He worked hard and has his own business. He lifted his family to the middle class. But he dreams of getting his papers.

Published May 14, 2006

TAMPA - At the immigration rally that day, thousands of people chanted, horns blared and drums pounded.

Ignacio's three children leaned against the barricade along N Dale Mabry Highway, waving American flags.

He had closed his business for the day and was laughing with his family when his son stopped him cold.

Daddy, what is this all about?

It's about a piece of paper, Ignacio told him. All these people can lose their jobs because they don't have a piece of paper. Not me, Ignacio said, reassuring his 10-year-old son. I own my business.

What he didn't tell his son, or his clients, or his neighbors is that he is just like many others at the rally. Years ago, before the nice house and growing business, he crossed into the United States from Mexico and stayed.

Ignacio leads a double life, like a lot of illegal immigrant workers hiding in plain view in the middle class. They buy homes, start businesses, pay taxes with a federal tax number.
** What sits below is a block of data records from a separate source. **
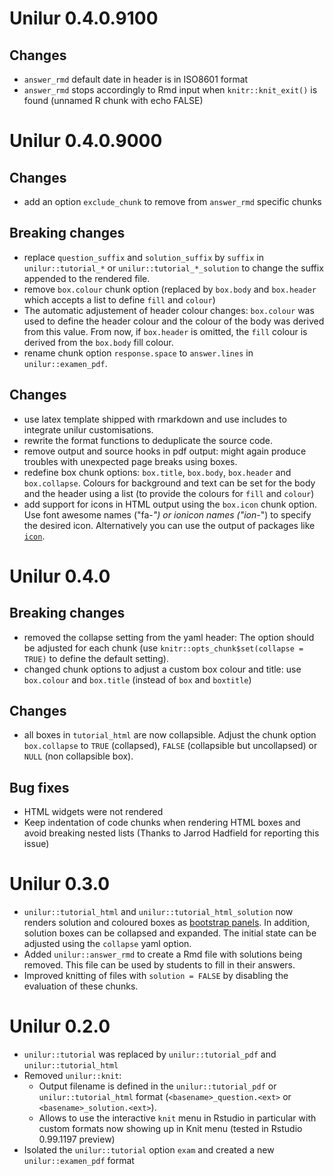 # Unilur 0.4.0.9100

## Changes

- `answer_rmd` default date in header is in ISO8601 format
- `answer_rmd` stops accordingly to Rmd input when `knitr::knit_exit()` is found (unnamed R chunk with echo FALSE)


# Unilur 0.4.0.9000

## Changes

- add an option `exclude_chunk` to remove from `answer_rmd` specific chunks

## Breaking changes

- replace `question_suffix` and `solution_suffix` by `suffix` in `unilur::tutorial_*` or `unilur::tutorial_*_solution` to change the suffix appended to the rendered file.
- remove `box.colour` chunk option (replaced by `box.body` and `box.header` which accepts a list to define `fill` and `colour`)
- The automatic adjustement of header colour changes: `box.colour` was used to define the header colour and the colour of the body was derived from this value. From now, if `box.header` is omitted, the `fill` colour is derived from the `box.body` fill colour.
- rename chunk option `response.space` to `answer.lines` in `unilur::examen_pdf`.

## Changes

- use latex template shipped with rmarkdown and use includes to integrate unilur customisations.
- rewrite the format functions to deduplicate the source code.
- remove output and source hooks in pdf output: might again produce troubles with unexpected page breaks using boxes.
- redefine box chunk options: `box.title`, `box.body`, `box.header` and `box.collapse`. Colours for background and text can be set for the body and the header using a list (to provide the colours for `fill` and `colour`) 
- add support for icons in HTML output using the `box.icon` chunk option. Use font awesome names ("fa-*") or ionicon names ("ion-*") to specify the desired icon. Alternatively you can use the output of packages like [`icon`](https://github.com/ropenscilabs/icon).

# Unilur 0.4.0

## Breaking changes

- removed the collapse setting from the yaml header: The option should be adjusted for each chunk (use `knitr::opts_chunk$set(collapse = TRUE)` to define the default setting).
- changed chunk options to adjust a custom box colour and title: use `box.colour` and `box.title` (instead of `box` and `boxtitle`)

## Changes

- all boxes in `tutorial_html` are now collapsible. Adjust the chunk option `box.collapse` to `TRUE` (collapsed), `FALSE` (collapsible but uncollapsed) or `NULL` (non collapsible box).

## Bug fixes

- HTML widgets were not rendered
- Keep indentation of code chunks when rendering HTML boxes and avoid breaking nested lists (Thanks to Jarrod Hadfield for reporting this issue)

# Unilur 0.3.0

- `unilur::tutorial_html` and `unilur::tutorial_html_solution` now renders solution and coloured boxes as [bootstrap panels](https://www.w3schools.com/bootstrap/bootstrap_panels.asp). In addition, solution boxes can be collapsed and expanded. The initial state can be adjusted using the `collapse` yaml option.
- Added `unilur::answer_rmd` to create a Rmd file with solutions being removed. This file can be used by students to fill in their answers.
- Improved knitting of files with `solution = FALSE` by disabling the evaluation of these chunks.

# Unilur 0.2.0

- `unilur::tutorial` was replaced by `unilur::tutorial_pdf` and `unilur::tutorial_html`
- Removed `unilur::knit`:
    * Output filename is defined in the `unilur::tutorial_pdf` or `unilur::tutorial_html` format (`<basename>_question.<ext>` or `<basename>_solution.<ext>`).
    * Allows to use the interactive `knit` menu in Rstudio in particular with custom formats now showing up in Knit menu (tested in Rstudio 0.99.1197 preview)
- Isolated the `unilur::tutorial` option `exam` and created a new `unilur::examen_pdf` format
Ignacio is one of an estimated 1.2-million such immigrants helped along by banks, schools, churches and the same federal government that is trying to decide what to do about them. Their faces get lost in the debate about illegal immigration, which focuses on farm workers and low-wage laborers.

For these middle-class immigrants, the cost of being discovered can be great. Not only do they stand to lose small fortunes. They'll lose the respect they worked hard to build.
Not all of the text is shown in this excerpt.